Counterintuitive ain't the half of it. We seem to have gotten our understanding of obesity and weightloss from infomercials. Can that be possible? What about Oprah? -- didn't she lose a bunch of fat? And Robert De Niro -- he got fat on purpose for Raging Bull. So eating more will make you fat, and diet and exercise can lean you down. It's obvious. But controlled studies consistently invalidate this observation. Calorie restriction for the obese results in lower basal metabolism and decreased energy expenditure. Exercise increases appetite and for the effort provides a relatively insignificant energy expenditure. That's the clear conclusion from the studies.
It's not genetic, as we know from the obesity epidemic. If Americans were generally not fat 30 years ago, and three times as many are fat now, it's environmental, some behavioral change of diet, lifestyle, etc. It's genes responding, not demanding. So why is it happening? That's not the question I'm going to look at. Now, it's why isn't it changing, with diet and exercise.

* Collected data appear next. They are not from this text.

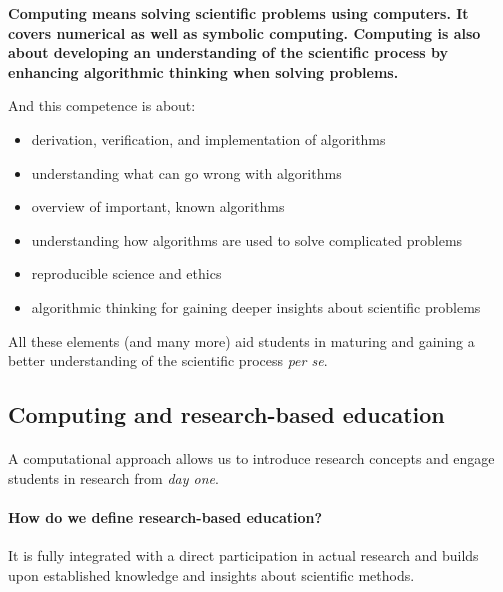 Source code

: \documentclass[%
twoside,                 %
final,                   %
10pt]{article}
\begin{document}
\textbf{Computing means solving scientific problems using computers. It covers numerical as well as symbolic computing. Computing is also about developing an understanding of the scientific process by enhancing algorithmic thinking when solving problems.}

And this  competence is about:

\begin{itemize}
\item derivation, verification, and implementation of algorithms

\item understanding what can go wrong with algorithms

\item overview of important, known algorithms

\item understanding how algorithms are used to solve complicated problems

\item reproducible science and ethics

\item algorithmic thinking for gaining deeper insights about scientific problems
\end{itemize}

\noindent
All these elements (and many more) aid students in maturing and gaining a better understanding of the scientific process \emph{per se}.







\subsection*{Computing and research-based education}

\paragraph{}
A computational approach allows us to introduce research concepts and engage students in research from \emph{day one}.



\paragraph{How do we define research-based education?}
It is fully integrated with a direct participation in actual research and builds upon established
knowledge and insights about scientific methods.
\end{document}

I think that somewhere in the brain there is a silhouette of what it thinks we should look like, and the brain works to maintain that shape. I think that a very gradual increase and excess of calories allows for the slow modification, adaptation of that image, so that slow fat gain can be sustained, whereas sudden change is more easily reversed. I think that meditation, visualization, affirmations can hack in and edit that image, allowing for successful weight loss where a merely thermodynamic approach will fail. I say will fail, because that's what the mechanistic studies show -- treating fat loss as a mere equation of positive or negative energy balance results in failure. The silhouette gauge makes adjustments -- faster heartrate, more spontaneous movement, nervous energy, body temperature fluctuation, manipulation of appetite and cravings -- anything to waste or conserve energy, calories, fat.

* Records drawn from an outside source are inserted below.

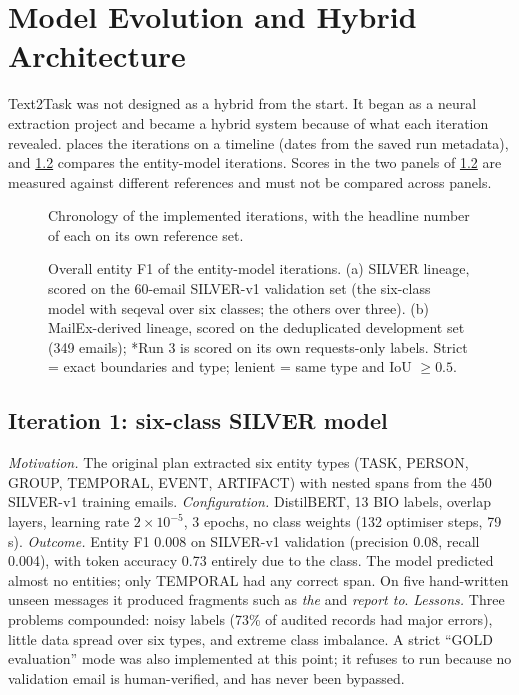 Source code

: \chapter{Model Evolution and Hybrid Architecture}
\label{ch:evolution}

Text2Task was not designed as a hybrid from the start. It began as a neural extraction project and became a hybrid system because of what each iteration revealed.  places the iterations on a timeline (dates from the saved run metadata), and \cref{fig:iterations} compares the entity-model iterations. Scores in the two panels of \cref{fig:iterations} are measured against different references and must not be compared across panels.

\begin{figure}[t]
\centering
{}
\caption[Model and system evolution]{Chronology of the implemented iterations, with the headline number of each on its own reference set.}
\label{fig:evolution}
\end{figure}

\begin{figure}[t]
\centering
{}
\caption[Entity model iterations]{Overall entity F1 of the entity-model iterations. (a) SILVER lineage, scored on the 60-email SILVER-v1 validation set (the six-class model with seqeval over six classes; the others over three). (b) MailEx-derived lineage, scored on the deduplicated development set (349 emails); *Run 3 is scored on its own requests-only labels. Strict = exact boundaries and type; lenient = same type and IoU $\ge 0.5$.}
\label{fig:iterations}
\end{figure}

\section{Iteration 1: six-class SILVER model}
\textit{Motivation.} The original plan extracted six entity types (TASK, PERSON, GROUP, TEMPORAL, EVENT, ARTIFACT) with nested spans from the 450 SILVER-v1 training emails.
\textit{Configuration.} DistilBERT, 13 BIO labels, overlap layers, learning rate $2\times10^{-5}$, 3 epochs, no class weights (132 optimiser steps, 79 s).
\textit{Outcome.} Entity F1 0.008 on SILVER-v1 validation (precision 0.08, recall 0.004), with token accuracy 0.73 entirely due to the  class. The model predicted almost no entities; only TEMPORAL had any correct span. On five hand-written unseen messages it produced fragments such as \emph{the} and \emph{report to}.
\textit{Lessons.} Three problems compounded: noisy labels (73\% of audited records had major errors), little data spread over six types, and extreme class imbalance. A strict ``GOLD evaluation'' mode was also implemented at this point; it refuses to run because no validation email is human-verified, and has never been bypassed.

Here's what it is, I think. The diet and exercise paradigm, to which every sensible person must be attracted, seems to be wrong. You'll have to look at your own life experience to see if it has worked. It's irrelevant in my own life. I've never had visible body fat. That used to be how it was with most young people. I'm not young anymore but that's how it is with me. I don't do anything for it -- that's just how it is. Lifestyle, of course -- not a discipline, a preference. Lucky me. It's why I've always had abs, too -- I just naturally engaged my core whenever I lifted something. But I'm neurotic and self-destructive, so it's not all roses with me. You don't have to be jealous. But I seem to have digressed.
It's not a simple equations, energy in, energy out. If the body were a closed system, that idea would work. But it's not a closed system. There's leakage. It's not energy in, which is either stored or burned for purposeful metabolic functions. Such functions can be quantified, as body heat or lifting or locomotion or breathing or heartbeat or shivering. These are purposeful, and because of that they are predictable, quantifiable, and variables of an equation. The silhouette gauge is a randomizer.

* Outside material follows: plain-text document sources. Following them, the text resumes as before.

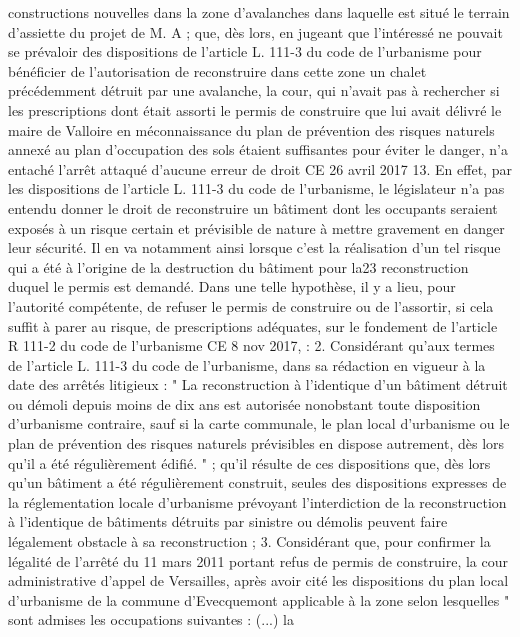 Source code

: \documentclass[11pt,a4paper]{report}
\begin{document}
	constructions nouvelles dans la zone d'avalanches dans laquelle est situé le terrain d'assiette du projet de M. A ;
	que, dès lors, en jugeant que l'intéressé ne pouvait se prévaloir des dispositions de l'article L. 111-3 du code de
	l'urbanisme pour bénéficier de l'autorisation de reconstruire dans cette zone un chalet précédemment détruit par
	une avalanche, la cour, qui n'avait pas à rechercher si les prescriptions dont était assorti le permis de construire
	que lui avait délivré le maire de Valloire en méconnaissance du plan de prévention des risques naturels annexé
	au plan d'occupation des sols étaient suffisantes pour éviter le danger, n'a entaché l'arrêt attaqué d'aucune
	erreur de droit
	CE 26 avril 2017  13. En effet, par les dispositions de l'article L. 111-3 du code de l'urbanisme, le
	législateur n'a pas entendu donner le droit de reconstruire un bâtiment dont les occupants seraient exposés à un
	risque certain et prévisible de nature à mettre gravement en danger leur sécurité. Il en va notamment ainsi
	lorsque c'est la réalisation d'un tel risque qui a été à l'origine de la destruction du bâtiment pour la23
	reconstruction duquel le permis est demandé. Dans une telle hypothèse, il y a lieu, pour l'autorité compétente, de
	refuser le permis de construire ou de l'assortir, si cela suffit à parer au risque, de prescriptions adéquates, sur le
	fondement de l'article R 111-2 du code de l'urbanisme
	CE 8 nov 2017,  : 2. Considérant qu'aux termes de l'article L. 111-3 du code de l'urbanisme, dans sa
	rédaction en vigueur à la date des arrêtés litigieux : " La reconstruction à l'identique d'un bâtiment détruit ou
	démoli depuis moins de dix ans est autorisée nonobstant toute disposition d'urbanisme contraire, sauf si la carte
	communale, le plan local d'urbanisme ou le plan de prévention des risques naturels prévisibles en dispose
	autrement, dès lors qu'il a été régulièrement édifié. " ; qu'il résulte de ces dispositions que, dès lors qu'un
	bâtiment a été régulièrement construit, seules des dispositions expresses de la réglementation locale
	d'urbanisme prévoyant l'interdiction de la reconstruction à l'identique de bâtiments détruits par sinistre ou
	démolis peuvent faire légalement obstacle à sa reconstruction ;
	3. Considérant que, pour confirmer la légalité de l'arrêté du 11 mars 2011 portant refus de permis de construire,
	la cour administrative d'appel de Versailles, après avoir cité les dispositions du plan local d'urbanisme de la
	commune d'Evecquemont applicable à la zone selon lesquelles " sont admises les occupations suivantes : (...) la
\end{document}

Think of the body as a steam engine, in an old fashioned train. A bunch of coal, a furnace, and a way to get work done. Easy. Straightforward math, whatever the details. But then there's the whistle. The safety valves, that keep the boiler from exploding. It confounds things. Some people are always blowing their whistle. A lot of wasted steam. Keeps them lean. Some people let the pressure build until it's dangerous. Not on purpose -- it's just how the thing is built. Some engine cabs just keep filling up with coal, that doesn't get burned -- or the firebox has a problem, and the coal builds up there. You get the idea. I haven't been elegant with the analogy, but you can play with it yourself.
The point is that the calculations can't be valid if the system is not closed. How can people eat less and still be fat? First, metabolism is not even a steam engine, but rather a hybrid motor, that uses different fuels in a pattern we haven't recognized yet. Then, well, the system is not closed. What goes in? Calories? How meaningful is that? Something burned in a crucible is supposed to translate one-to-one into metabolism? Isn't that actually sort of an insane assumption? And once we have digested these "calories", they can be used only according to the mechanistic expectations of thermodynamics? I'm all for thermodynamics. For mechanistic systems. The fact that fat people can eat less and exercise more than lean people sort of confounds the issue, though, wouldn't you agree?
There's an engineer at the switch, and he operates according to rules that you don't find in elementary physics textbooks. He decides wheel speed and burn rates and heat and pressure and noise. He doesn't like to be starved, and he works at his own pace. How do you make him happy? Feed him right, and have a conversation.
That's all. That's all for now. I'm still looking for answers. Data, rather, from which I can formulate answers. It's what I do. I can explain the Flood -- this will be easy.